- [Data for review]:

_ _ _ _ _

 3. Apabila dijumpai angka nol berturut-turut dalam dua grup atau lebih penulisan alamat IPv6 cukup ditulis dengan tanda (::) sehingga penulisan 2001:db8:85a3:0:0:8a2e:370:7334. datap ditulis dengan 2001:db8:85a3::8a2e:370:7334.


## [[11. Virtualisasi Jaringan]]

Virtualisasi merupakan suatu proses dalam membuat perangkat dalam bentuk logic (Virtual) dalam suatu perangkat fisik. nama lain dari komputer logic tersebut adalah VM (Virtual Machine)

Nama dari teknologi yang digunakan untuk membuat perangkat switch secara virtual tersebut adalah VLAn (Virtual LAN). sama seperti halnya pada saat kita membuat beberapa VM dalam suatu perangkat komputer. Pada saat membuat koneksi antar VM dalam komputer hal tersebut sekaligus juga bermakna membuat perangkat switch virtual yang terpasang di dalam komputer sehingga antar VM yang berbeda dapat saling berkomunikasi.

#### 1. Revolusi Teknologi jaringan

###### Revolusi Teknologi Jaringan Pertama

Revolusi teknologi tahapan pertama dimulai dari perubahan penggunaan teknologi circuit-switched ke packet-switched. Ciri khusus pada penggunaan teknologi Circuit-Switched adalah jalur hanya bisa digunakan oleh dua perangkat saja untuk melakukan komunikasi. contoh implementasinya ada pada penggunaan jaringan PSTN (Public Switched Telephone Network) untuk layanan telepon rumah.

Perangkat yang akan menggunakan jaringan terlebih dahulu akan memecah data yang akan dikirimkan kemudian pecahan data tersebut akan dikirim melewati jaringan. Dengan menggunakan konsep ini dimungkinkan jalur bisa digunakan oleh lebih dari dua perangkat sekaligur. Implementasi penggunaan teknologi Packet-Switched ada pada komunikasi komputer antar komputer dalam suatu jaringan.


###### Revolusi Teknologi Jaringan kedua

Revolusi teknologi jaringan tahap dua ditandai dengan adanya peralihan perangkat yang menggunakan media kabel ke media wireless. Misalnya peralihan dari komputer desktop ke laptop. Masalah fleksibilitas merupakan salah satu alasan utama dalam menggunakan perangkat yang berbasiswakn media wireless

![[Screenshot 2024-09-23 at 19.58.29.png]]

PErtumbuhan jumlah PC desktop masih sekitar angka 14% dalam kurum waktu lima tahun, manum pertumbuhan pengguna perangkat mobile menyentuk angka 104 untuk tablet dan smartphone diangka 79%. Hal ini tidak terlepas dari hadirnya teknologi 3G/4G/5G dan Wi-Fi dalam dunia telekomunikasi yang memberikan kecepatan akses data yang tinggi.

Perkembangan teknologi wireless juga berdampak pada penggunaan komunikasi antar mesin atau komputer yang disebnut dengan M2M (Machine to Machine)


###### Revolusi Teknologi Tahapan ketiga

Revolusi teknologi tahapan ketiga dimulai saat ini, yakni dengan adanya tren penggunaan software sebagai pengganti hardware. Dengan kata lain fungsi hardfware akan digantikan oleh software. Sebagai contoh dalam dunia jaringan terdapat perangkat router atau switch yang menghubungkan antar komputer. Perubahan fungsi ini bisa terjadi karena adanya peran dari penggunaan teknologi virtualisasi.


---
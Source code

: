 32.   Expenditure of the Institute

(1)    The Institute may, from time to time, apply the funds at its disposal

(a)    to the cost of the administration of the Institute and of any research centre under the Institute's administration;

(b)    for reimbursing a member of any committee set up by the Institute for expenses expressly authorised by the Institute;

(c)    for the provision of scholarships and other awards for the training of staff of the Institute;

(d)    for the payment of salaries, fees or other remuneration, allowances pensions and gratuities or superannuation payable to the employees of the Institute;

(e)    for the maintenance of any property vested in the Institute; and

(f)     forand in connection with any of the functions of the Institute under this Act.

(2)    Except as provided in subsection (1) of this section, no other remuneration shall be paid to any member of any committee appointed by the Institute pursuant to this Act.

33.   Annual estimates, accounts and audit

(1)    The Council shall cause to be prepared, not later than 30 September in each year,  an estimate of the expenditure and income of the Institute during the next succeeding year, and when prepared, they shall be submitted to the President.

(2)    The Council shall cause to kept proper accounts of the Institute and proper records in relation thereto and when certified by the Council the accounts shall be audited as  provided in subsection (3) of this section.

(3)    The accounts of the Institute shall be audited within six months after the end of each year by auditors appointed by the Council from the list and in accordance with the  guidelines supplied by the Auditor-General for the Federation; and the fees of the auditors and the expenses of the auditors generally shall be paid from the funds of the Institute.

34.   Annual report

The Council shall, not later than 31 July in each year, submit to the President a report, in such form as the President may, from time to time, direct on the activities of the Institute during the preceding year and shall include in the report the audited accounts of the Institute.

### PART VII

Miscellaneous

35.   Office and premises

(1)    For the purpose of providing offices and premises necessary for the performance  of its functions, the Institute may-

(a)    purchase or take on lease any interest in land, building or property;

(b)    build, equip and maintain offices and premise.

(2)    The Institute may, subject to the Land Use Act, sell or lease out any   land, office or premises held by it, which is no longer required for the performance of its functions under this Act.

_ _ _ _ _

- [Assigned task]: Reprint exactly the lines above that start at the one with "Revolusi teknologi jaringan tahap" and end at the one with "PErtumbuhan jumlah PC", keeping both and adding none.

- [Written solution]:
Revolusi teknologi jaringan tahap dua ditandai dengan adanya peralihan perangkat yang menggunakan media kabel ke media wireless. Misalnya peralihan dari komputer desktop ke laptop. Masalah fleksibilitas merupakan salah satu alasan utama dalam menggunakan perangkat yang berbasiswakn media wireless

![[Screenshot 2024-09-23 at 19.58.29.png]]

PErtumbuhan jumlah PC desktop masih sekitar angka 14% dalam kurum waktu lima tahun, manum pertumbuhan pengguna perangkat mobile menyentuk angka 104 untuk tablet dan smartphone diangka 79%. Hal ini tidak terlepas dari hadirnya teknologi 3G/4G/5G dan Wi-Fi dalam dunia telekomunikasi yang memberikan kecepatan akses data yang tinggi.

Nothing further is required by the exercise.